Raccourcir les délais de mise en place des usines… en contournant les procédures environnementales ?
L’exécutif veut aussi raccourcir les délais d’implantation des nouvelles usines, pour les faire passer en moyenne de dix-sept à neuf mois. Une volonté simplificatrice qui ne risque pas de rassurer les ONG : « Nous lions ce raccourcissement aux récentes annonces d’Emmanuel Macron concernant une pause réglementaire sur les normes environnementaless’inquiète Jérémie Suissa, délégué général de Notre affaire à tous. Le signal envoyé aux industriels est le suivant : « Venez chez nous, vous pouvez ouvrir vos usines dans neuf mois et nous ne vous embêterons pas avec le climat. » Le gestionnaire craint que cette accélération ne court-circuite les procédures encadrant l’implantation d’un site industriel : étude d’impact environnemental, consultation des acteurs locaux, recours judiciaires éventuels, etc.
D’autres éléments du plan font plus consensus, comme le financement de la dépollution des friches industrielles pour y installer de nouveaux sites. « Globalement, il nous semble préférable d’implanter des usines sur d’anciennes friches, plutôt que d’augmenter l’artificialisation des terres »résume Aurélie Brunstein, responsable industrie lourde au Climate Action Network (RAC).
Concentrer les efforts sur les technologies du futur en radiant des pans entiers de l’industrie pour les profits et pertes
Néanmoins, certains s’inquiètent d’une sorte de table rase politique qui concentrerait ses efforts sur les technologies du futur, tout en pénalisant des pans entiers de l’industrie pour les pertes et profits.

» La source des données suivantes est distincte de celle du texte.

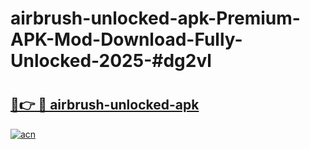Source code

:# airbrush-unlocked-apk-Premium-APK-Mod-Download-Fully-Unlocked-2025-#dg2vl

# <h2><a href="https://bedroomkl.my?title=airbrush-unlocked-apk&ref=1AP">🔗👉 🔴 airbrush-unlocked-apk</a></h2>

[![acn](https://github.com/user-attachments/assets/0f9c940e-d8b0-45ae-aac7-cd30a18b3e1c)](https://bedroomkl.my?title=airbrush-unlocked-apk&ref=1AP)

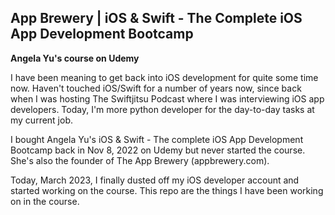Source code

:## App Brewery | iOS & Swift - The Complete iOS App Development Bootcamp
**Angela Yu's course on Udemy**

I have been meaning to get back into iOS development for quite some time now.  Haven't touched iOS/Swift for a number of years now, since back when I was hosting The Swiftjitsu Podcast where I was interviewing iOS app developers.  Today, I'm more python developer for the day-to-day tasks at my current job.  

I bought Angela Yu's iOS & Swift - The complete iOS App Development Bootcamp back in Nov 8, 2022 on Udemy but never started the course.  She's also the founder of The App Brewery (appbrewery.com).

Today, March 2023, I finally dusted off my iOS developer account and started working on the course.  This repo are the things I have been  working on in the course.


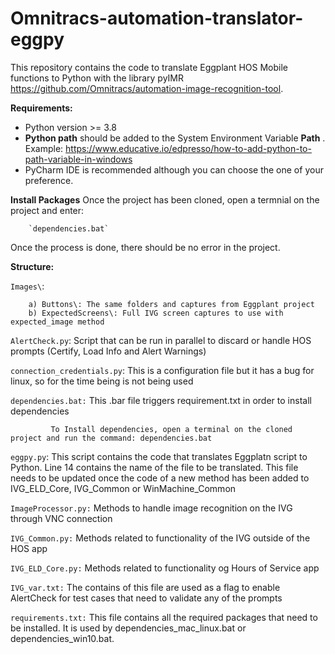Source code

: # Omnitracs-automation-translator-eggpy
This repository contains the code to translate Eggplant HOS Mobile functions to Python with the library pyIMR 
https://github.com/Omnitracs/automation-image-recognition-tool.

**Requirements:**
- Python version >= 3.8
- **Python path** should be added to the System Environment Variable **Path** . Example: https://www.educative.io/edpresso/how-to-add-python-to-path-variable-in-windows 
- PyCharm IDE is recommended although you can choose the one of your preference.


**Install Packages**
Once the project has been cloned, open a termnial on the project and enter:

        `dependencies.bat`

Once the process is done, there should be no error in the project.


**Structure:**

`Images\`:

        a) Buttons\: The same folders and captures from Eggplant project
        b) ExpectedScreens\: Full IVG screen captures to use with expected_image method
        
        
`AlertCheck.py`: Script that can be run in parallel to discard or handle HOS prompts (Certify, Load Info and Alert Warnings)


`connection_credentials.py`: This is a configuration file but it has a bug for linux, so for the time being is not being used


`dependencies.bat:` This .bar file triggers requirement.txt in order to install dependencies
            
             To Install dependencies, open a terminal on the cloned project and run the command: dependencies.bat
              
              
`eggpy.py`: This script contains the code that translates Eggplatn script to Python.
            Line 14 contains the name of the file to be translated.
            This file needs to be updated once the code of a new method has been added to IVG_ELD_Core, IVG_Common or WinMachine_Common
            
            
`ImageProcessor.py:` Methods to handle image recognition on the IVG through VNC connection

 
`IVG_Common.py:` Methods related to functionality of the IVG outside of the HOS app


`IVG_ELD_Core.py:` Methods related to functionality og Hours of Service app


`IVG_var.txt:` The contains of this file are used as a flag to enable AlertCheck for test cases that need to validate any of the prompts


`requirements.txt:` This file contains all the required packages that need to be installed. It is used by dependencies_mac_linux.bat or 
                    dependencies_win10.bat.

« Cela ne peut pas remplacer la politique industrielles’alarme Marie-Claire Cailletaud, conseillère au Conseil économique, social et environnemental de la CGT. On a l’impression que le mot d’ordre du gouvernement est d’ouvrir de nouvelles usines en laissant filer celles qui existent. Un exemple parmi d’autres, dans l’industrie automobile : on mise sur l’implantation de fabricants de batteries électriques, mais on oublie les milliers de suppressions d’emplois programmées dans le thermique. »
Ou comment exalter les vertus de la réindustrialisation, tout en cautionnant la liquidation de secteurs entiers. L’exemple dramatique de la société Valdunes montre les dangers d’une telle politique.